The problem → The lines you return should be those containing the string "tested", taken from the data below.
Provided information START
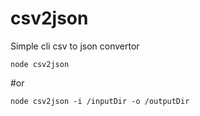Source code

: # csv2json
Simple cli csv to json convertor

`node csv2json`

#or

`node csv2json -i /inputDir -o /outputDir`
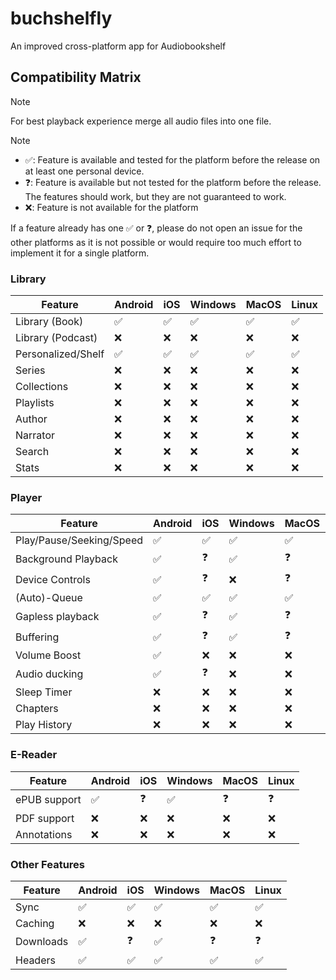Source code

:  # buchshelfly 

An improved cross-platform app for Audiobookshelf

## Compatibility Matrix

> [!NOTE]
> For best playback experience merge all audio files into one file.

> [!NOTE]
> - ✅: Feature is available and tested for the platform before the release on at least one personal device.
> - ❓: Feature is available but not tested for the platform before the release. The features should work, but they are not guaranteed to work.
> - ❌: Feature is not available for the platform
>
> If a feature already has one ✅ or ❓, please do not open an issue for the other platforms as it is not possible or would require too much effort to implement it for a single platform.

### Library
| Feature            | Android | iOS | Windows | MacOS | Linux |
|--------------------|---------|-----|---------|-------|-------|
| Library (Book)     | ✅       | ✅   | ✅       | ✅     | ✅     |
| Library (Podcast)  | ❌       | ❌   | ❌       | ❌     | ❌     |
| Personalized/Shelf | ✅       | ✅   | ✅       | ✅     | ✅     |
| Series             | ❌       | ❌   | ❌       | ❌     | ❌     |
| Collections        | ❌       | ❌   | ❌       | ❌     | ❌     |
| Playlists          | ❌       | ❌   | ❌       | ❌     | ❌     |
| Author             | ❌       | ❌   | ❌       | ❌     | ❌     |
| Narrator           | ❌       | ❌   | ❌       | ❌     | ❌     |
| Search             | ❌       | ❌   | ❌       | ❌     | ❌     |
| Stats              | ❌       | ❌   | ❌       | ❌     | ❌     |

### Player
| Feature                  | Android | iOS | Windows | MacOS | Linux |
|--------------------------|---------|-----|---------|-------|-------|
| Play/Pause/Seeking/Speed | ✅       | ✅   | ✅       | ✅     | ✅     |
| Background Playback      | ✅       | ❓   | ✅       | ❓     | ❓     |
| Device Controls          | ✅       | ❓   | ❌       | ❓     | ❌     |
| (Auto)-Queue             | ✅       | ✅   | ✅       | ✅     | ✅     |
| Gapless playback         | ✅       | ❓   | ✅       | ❓     | ❓     |
| Buffering                | ✅       | ❓   | ✅       | ❓     | ❓     |
| Volume Boost             | ✅       | ❌   | ❌       | ❌     | ❌     |
| Audio ducking            | ✅       | ❓   | ❌       | ❌     | ❌     |
| Sleep Timer              | ❌       | ❌   | ❌       | ❌     | ❌     |
| Chapters                 | ❌       | ❌   | ❌       | ❌     | ❌     |
| Play History             | ❌       | ❌   | ❌       | ❌     | ❌     |


### E-Reader

| Feature      | Android | iOS | Windows | MacOS | Linux |
|--------------|---------|-----|---------|-------|-------|
| ePUB support | ✅       | ❓   | ✅       | ❓     | ❓     |
| PDF support  | ❌       | ❌   | ❌       | ❌     | ❌     |
| Annotations  | ❌       | ❌   | ❌       | ❌     | ❌     |


### Other Features

| Feature   | Android | iOS | Windows | MacOS | Linux |
|-----------|---------|-----|---------|-------|-------|
| Sync      | ✅       | ✅   | ✅       | ✅     | ✅     |
| Caching   | ❌       | ❌   | ❌       | ❌     | ❌     |
| Downloads | ✅       | ❓   | ✅       | ❓     | ❓     |
| Headers   | ✅       | ✅   | ✅       | ✅     | ✅     |
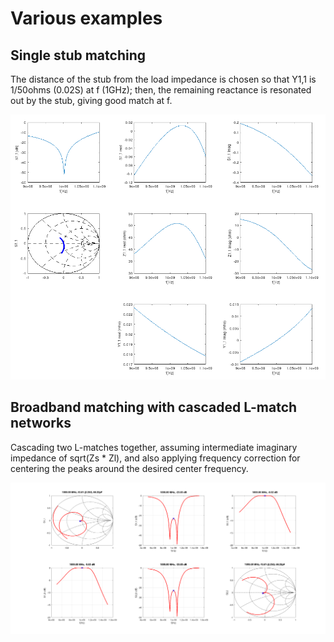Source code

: # Various examples

## Single stub matching

The distance of the stub from the load impedance is chosen so that Y1,1 is 1/50ohms (0.02S) at f (1GHz); then, the remaining reactance is resonated out by the stub, giving good match at f.

![singlestubmatch](singlestubmatch2.png)

## Broadband matching with cascaded L-match networks

Cascading two L-matches together, assuming intermediate imaginary impedance of sqrt(Zs * Zl), and also applying frequency correction for centering the peaks around the desired center frequency.

![broadband](img_broadbandlcmatch2.png)
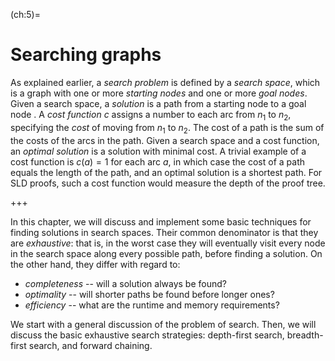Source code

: <!--H2: Chapter 5-->
(ch:5)=
# Searching graphs #

As explained earlier, a *search problem* is defined by a *search space*, which is a graph with one or more *starting nodes* and one or more *goal nodes*. Given a search space, a *solution* is a path from a starting node to a goal node . A *cost function* $c$ assigns a number to each arc from $n_1$ to $n_2$, specifying the *cost* of moving from $n_1$ to $n_2$. The cost of a path is the sum of the costs of the arcs in the path. Given a search space and a cost function, an *optimal solution* is a solution with minimal cost. A trivial example of a cost function is $c(a)=1$ for each arc $a$, in which case the cost of a path equals the length of the path, and an optimal solution is a shortest path. For SLD proofs, such a cost function would measure the depth of the proof tree.

+++

In this chapter, we will discuss and implement some basic techniques for finding solutions in search spaces. Their common denominator is that they are *exhaustive*: that is, in the worst case they will eventually visit every node in the search space along every possible path, before finding a solution. On the other hand, they differ with regard to:

* *completeness* -- will a solution always be found?
* *optimality* -- will shorter paths be found before longer ones?
* *efficiency* -- what are the runtime and memory requirements?

We start with a general discussion of the problem of search. Then, we will discuss the basic exhaustive search strategies: depth-first search, breadth-first search, and forward chaining.

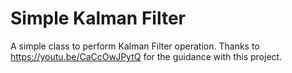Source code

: # Simple Kalman Filter
A simple class to perform Kalman Filter operation.
Thanks to https://youtu.be/CaCcOwJPytQ for the guidance with this project.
Provided information END
Written solution →
> - ✅: Feature is available and tested for the platform before the release on at least one personal device.
> - ❓: Feature is available but not tested for the platform before the release. The features should work, but they are not guaranteed to work.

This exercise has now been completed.